58 of 59 people found the following review helpful:
5.0 out of 5 stars
Comprehensive in scope, energetic and engaging in style, August 7, 2005
This review is from: The Czechs and the Lands of the Bohemian Crown (Paperback)
I really enjoyed this book, which is a comprehensive and fast-moving account of the history of the Czechs and their lands.
I teach (management) with the International Program of an American university in Prague. My students are almost all Czech and I greatly admire them and love the magical city of Prague. To help me understand my students and their context, I learned Czech and read Czech history pretty extensively. My interests, which focus on the period from the creation of the First Republic (1918) until the Velvet Revolution (1988/9), are explored by many current history texts. However, while specific periods in Czech history are dealt with, a truly comprehensive history has not been available.
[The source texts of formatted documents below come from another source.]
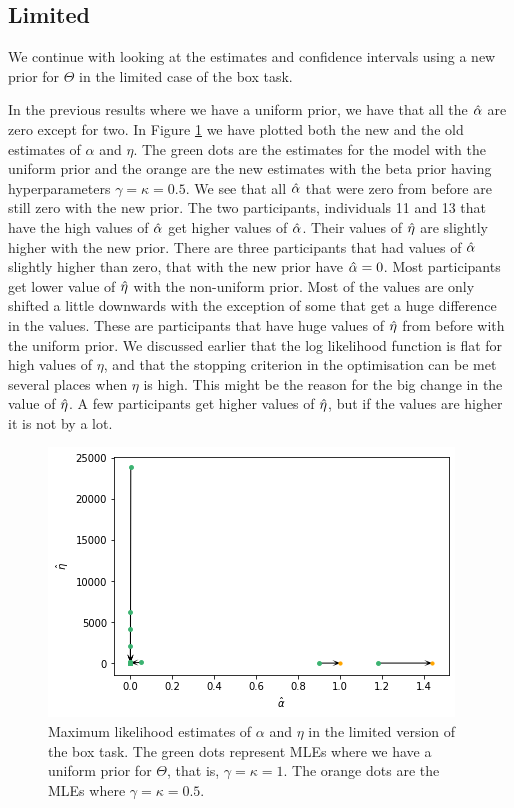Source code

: \subsection{Limited}
We continue with looking at the estimates and confidence intervals using a new prior for $\Theta$ in the limited case of the box task. 

In the previous results where we have a uniform prior, we have that all the $\hat{\alpha}$ are zero except for two. In Figure \ref{fig:sensitivity_mles_lim_a_e} we have plotted both the new and the old estimates of $\alpha$ and $\eta$. The green dots are the estimates for the model with the uniform prior and the orange are the new estimates with the beta prior having hyperparameters $\gamma=\kappa=0.5$. 
We see that all $\hat{\alpha}$ that were zero from before are still zero with the new prior. The two participants, individuals 11 and 13 that have the high values of $\hat{\alpha}$ get higher values of $\hat{\alpha}$. Their values of $\hat{\eta}$ are slightly higher with the new prior. 
There are three participants that had values of $\hat{\alpha}$ slightly higher than zero, that with the new prior have $\hat{\alpha}=0$. 
Most participants get lower value of $\hat{\eta}$ with the non-uniform prior. Most of the values are only shifted a little downwards with the exception of some that get a huge difference in the values. These are participants that have huge values of $\hat{\eta}$ from before with the uniform prior. We discussed earlier that the log likelihood function is flat for high values of $\eta$, and that the stopping criterion in the optimisation can be met several places when $\eta$ is high. This might be the reason for the big change in the value of $\hat{\eta}$. 
A few participants get higher values of $\hat{\eta}$, but if the values are higher it is not by a lot. 
\begin{figure}
    \centering
    \includegraphics[scale=0.8]{pictures/Sensitivity/mles_lim_a_e.png}
    \caption[MLEs of $\alpha$ and $\eta$ for prior with $\gamma=\kappa=1$ and $\gamma=\kappa=0.5$, limited]{
    Maximum likelihood estimates of $\alpha$ and $\eta$ in the limited version of the box task. The green dots represent MLEs where we have a uniform prior for $\Theta$, that is, $\gamma=\kappa=1$. The orange dots are the MLEs where $\gamma=\kappa=0.5$.}
    \label{fig:sensitivity_mles_lim_a_e}
\end{figure}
This is now remedied. What Hugh Agnew provides, is a very readable, fast-moving text that covers Czech history from the eighth century until the present. The book is excellently researched and the style, while erudite and flowing, is without any pedantic undertone. Of great importance, changing political and power patterns of a broader European region are explored and their impact on the Czech lands explained. This provides the reader with a wider focus and sets Czech historical developments within a European context; something that many histories fail to do, or fail to do adequately.
A second significant issue is that Agnew deals even-handedly with competing forces in the Czech political and power scene. There has been a tendency for many historians, especially earlier Czechs writers, to follow predetermined fault lines in approaching their subject. This is often reflected in stereotypical themes of Germanic influence and Czech efforts to counter this. While Agnew deals sympathetically with the renascence of Czech national identity and aspirations he preserves a fine degree of informed criticism and balance.
I greatly enjoyed reading Hugh Agnew's book and think that many will find that it provides a much-needed, complete, balanced, and enthusiastic overview of Czech politics and the evolution of national identity. It provides excellent coverage and material for multiple ways of expressing the evolution of the Czech lands and the growth of a distinctive Czech national identity.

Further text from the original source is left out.